DESCRIPTION OF THE TASK:
The result should be every line that contains the word "subsubsection", taken from the material.

= Beginning of Section =

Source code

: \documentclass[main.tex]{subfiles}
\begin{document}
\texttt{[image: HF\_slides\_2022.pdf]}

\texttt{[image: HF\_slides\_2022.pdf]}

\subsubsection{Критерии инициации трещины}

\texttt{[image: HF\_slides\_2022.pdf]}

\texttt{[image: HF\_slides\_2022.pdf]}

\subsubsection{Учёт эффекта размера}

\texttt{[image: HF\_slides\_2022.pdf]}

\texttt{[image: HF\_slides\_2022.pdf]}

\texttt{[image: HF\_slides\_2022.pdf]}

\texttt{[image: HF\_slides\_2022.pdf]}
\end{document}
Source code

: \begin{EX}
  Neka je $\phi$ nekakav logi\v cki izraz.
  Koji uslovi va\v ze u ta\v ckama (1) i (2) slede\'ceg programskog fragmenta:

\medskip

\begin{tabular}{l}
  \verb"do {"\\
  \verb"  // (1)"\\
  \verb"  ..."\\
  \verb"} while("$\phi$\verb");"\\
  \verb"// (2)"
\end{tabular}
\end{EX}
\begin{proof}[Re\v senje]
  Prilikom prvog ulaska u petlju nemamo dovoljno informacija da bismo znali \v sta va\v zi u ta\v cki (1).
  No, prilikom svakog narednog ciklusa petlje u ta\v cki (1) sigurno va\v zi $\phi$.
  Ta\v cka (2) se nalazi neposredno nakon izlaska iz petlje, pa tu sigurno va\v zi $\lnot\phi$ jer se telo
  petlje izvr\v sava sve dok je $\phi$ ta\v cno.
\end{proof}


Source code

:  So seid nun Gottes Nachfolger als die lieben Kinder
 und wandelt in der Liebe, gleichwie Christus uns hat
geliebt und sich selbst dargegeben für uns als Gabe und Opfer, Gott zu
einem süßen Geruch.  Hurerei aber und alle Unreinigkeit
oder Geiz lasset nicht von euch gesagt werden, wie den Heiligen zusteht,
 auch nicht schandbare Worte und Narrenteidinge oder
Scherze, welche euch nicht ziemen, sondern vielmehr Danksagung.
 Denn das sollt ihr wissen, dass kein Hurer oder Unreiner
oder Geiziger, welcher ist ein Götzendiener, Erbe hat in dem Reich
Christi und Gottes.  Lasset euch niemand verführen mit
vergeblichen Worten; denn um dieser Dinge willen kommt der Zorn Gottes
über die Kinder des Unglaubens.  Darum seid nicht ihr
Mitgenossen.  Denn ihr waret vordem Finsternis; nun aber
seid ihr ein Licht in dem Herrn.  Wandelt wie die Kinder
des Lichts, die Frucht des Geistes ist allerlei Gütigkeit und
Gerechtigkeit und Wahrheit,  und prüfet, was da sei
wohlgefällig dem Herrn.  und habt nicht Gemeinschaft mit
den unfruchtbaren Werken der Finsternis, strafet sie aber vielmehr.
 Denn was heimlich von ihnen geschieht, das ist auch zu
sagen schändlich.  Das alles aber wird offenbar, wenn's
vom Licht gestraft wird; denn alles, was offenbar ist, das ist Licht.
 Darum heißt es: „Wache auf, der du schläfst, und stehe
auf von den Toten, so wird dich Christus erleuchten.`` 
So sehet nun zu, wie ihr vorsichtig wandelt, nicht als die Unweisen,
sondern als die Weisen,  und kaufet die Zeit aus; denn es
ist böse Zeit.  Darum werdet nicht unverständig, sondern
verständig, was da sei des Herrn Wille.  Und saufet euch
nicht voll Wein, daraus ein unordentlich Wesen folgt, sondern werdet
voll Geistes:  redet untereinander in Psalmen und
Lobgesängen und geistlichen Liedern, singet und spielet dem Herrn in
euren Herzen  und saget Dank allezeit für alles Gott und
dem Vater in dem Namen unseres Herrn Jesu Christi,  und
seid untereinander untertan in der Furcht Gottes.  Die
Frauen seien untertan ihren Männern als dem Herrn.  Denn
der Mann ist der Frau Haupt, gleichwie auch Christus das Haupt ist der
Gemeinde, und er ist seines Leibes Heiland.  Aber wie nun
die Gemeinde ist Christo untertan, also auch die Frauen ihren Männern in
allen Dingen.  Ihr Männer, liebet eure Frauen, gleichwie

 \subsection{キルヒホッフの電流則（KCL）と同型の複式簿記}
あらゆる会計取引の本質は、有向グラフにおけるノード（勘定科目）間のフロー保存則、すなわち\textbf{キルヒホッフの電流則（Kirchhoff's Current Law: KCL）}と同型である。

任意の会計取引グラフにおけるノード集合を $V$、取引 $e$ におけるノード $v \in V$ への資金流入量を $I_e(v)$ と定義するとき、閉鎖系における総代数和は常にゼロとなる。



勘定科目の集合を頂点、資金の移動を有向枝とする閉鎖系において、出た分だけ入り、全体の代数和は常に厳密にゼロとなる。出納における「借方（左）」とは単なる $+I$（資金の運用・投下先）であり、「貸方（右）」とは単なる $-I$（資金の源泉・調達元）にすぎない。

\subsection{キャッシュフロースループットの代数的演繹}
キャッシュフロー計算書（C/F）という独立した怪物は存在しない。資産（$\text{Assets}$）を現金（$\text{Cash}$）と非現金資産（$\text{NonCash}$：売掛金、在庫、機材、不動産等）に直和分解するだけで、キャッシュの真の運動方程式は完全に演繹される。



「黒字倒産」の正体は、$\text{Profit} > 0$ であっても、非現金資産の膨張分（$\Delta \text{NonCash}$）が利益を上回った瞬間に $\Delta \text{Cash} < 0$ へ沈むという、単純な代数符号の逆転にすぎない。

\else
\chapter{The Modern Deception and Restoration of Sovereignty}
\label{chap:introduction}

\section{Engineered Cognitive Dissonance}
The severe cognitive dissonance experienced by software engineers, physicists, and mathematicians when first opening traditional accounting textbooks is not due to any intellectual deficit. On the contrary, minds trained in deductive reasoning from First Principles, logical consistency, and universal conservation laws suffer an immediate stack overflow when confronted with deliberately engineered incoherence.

= End of Section =

REPLY TO THE TASK:
\subsubsection{Критерии инициации трещины}
\subsubsection{Учёт эффекта размера}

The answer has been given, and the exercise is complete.